Doerr says that during her very first visit to the Khan Academy website, she spent "several hours" surfing the videos. She and her husband became staunch advocates for Khan and his work. Shortly after their initial donation, John Doerr was, according to his wife, "Tweeting to the world about how great Sal Khan was." She was soon texting Khan from the Aspen Ideas Festival, writing, "Bill Gates is talking about you right now." At the festival, Gates applauded Khan and his line of work, saying he had even used the teaching tools with his own children.
After he received the grants from the Gates Foundation and Google, Khan hired a small staff ("We hired some kick butt engineers," Khan explains) to develop software tools and begin to translate the lessons into Arabic, Bengali, French, German, Hindi-Urdu, Indonesian, Mandarin, Portuguese, Russian and Spanish so they could be distributed globally.

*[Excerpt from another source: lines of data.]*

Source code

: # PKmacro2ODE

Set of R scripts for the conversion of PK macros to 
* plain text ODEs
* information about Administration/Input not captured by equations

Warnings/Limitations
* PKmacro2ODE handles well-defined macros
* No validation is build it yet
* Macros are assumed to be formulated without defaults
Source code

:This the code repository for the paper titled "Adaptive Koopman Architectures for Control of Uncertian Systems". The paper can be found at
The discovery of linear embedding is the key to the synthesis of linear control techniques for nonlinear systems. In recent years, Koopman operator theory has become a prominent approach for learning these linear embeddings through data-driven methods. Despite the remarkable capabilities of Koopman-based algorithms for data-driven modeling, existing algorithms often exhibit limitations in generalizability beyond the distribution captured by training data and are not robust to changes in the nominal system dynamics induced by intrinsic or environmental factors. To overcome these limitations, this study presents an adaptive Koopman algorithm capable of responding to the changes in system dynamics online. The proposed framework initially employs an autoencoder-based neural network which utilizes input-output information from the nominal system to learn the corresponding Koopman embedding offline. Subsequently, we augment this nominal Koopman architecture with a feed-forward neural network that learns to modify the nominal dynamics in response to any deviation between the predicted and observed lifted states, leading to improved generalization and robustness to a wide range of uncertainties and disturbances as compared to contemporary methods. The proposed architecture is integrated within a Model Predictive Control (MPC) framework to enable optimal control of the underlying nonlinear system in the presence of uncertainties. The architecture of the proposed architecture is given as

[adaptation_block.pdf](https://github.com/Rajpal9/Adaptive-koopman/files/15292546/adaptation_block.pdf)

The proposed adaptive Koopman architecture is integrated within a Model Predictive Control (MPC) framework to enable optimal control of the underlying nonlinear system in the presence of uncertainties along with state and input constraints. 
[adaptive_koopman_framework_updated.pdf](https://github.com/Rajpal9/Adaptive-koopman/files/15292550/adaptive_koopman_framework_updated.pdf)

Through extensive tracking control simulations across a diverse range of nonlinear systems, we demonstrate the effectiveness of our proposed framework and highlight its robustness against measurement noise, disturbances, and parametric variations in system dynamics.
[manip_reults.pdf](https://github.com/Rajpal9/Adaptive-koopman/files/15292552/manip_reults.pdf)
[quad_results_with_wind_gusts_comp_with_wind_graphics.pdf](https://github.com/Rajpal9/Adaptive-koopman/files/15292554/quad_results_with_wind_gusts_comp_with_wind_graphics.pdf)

Khan is modest about his beginnings: Initially he says he liked creating the video tutorials because he was "exercising a part of my brain I wasn't exercising in the hedge fund world."
"I always wanted to start a school," he adds. "I talked about it in college -- but I didn't do anything about it."
He isn't modest about his vision for the Khan Academy. Khan speaks about the possibility of "street kids from Calcutta" one day being able to have access to the same education as those in the richest towns in America. While the Khan teaching videos are unavailable in certain parts of the world where YouTube is blocked, Khan says they are working around this issue, partnering with NGOs and corporations to distribute the lessons in alternate forms, including memory sticks and DVDs.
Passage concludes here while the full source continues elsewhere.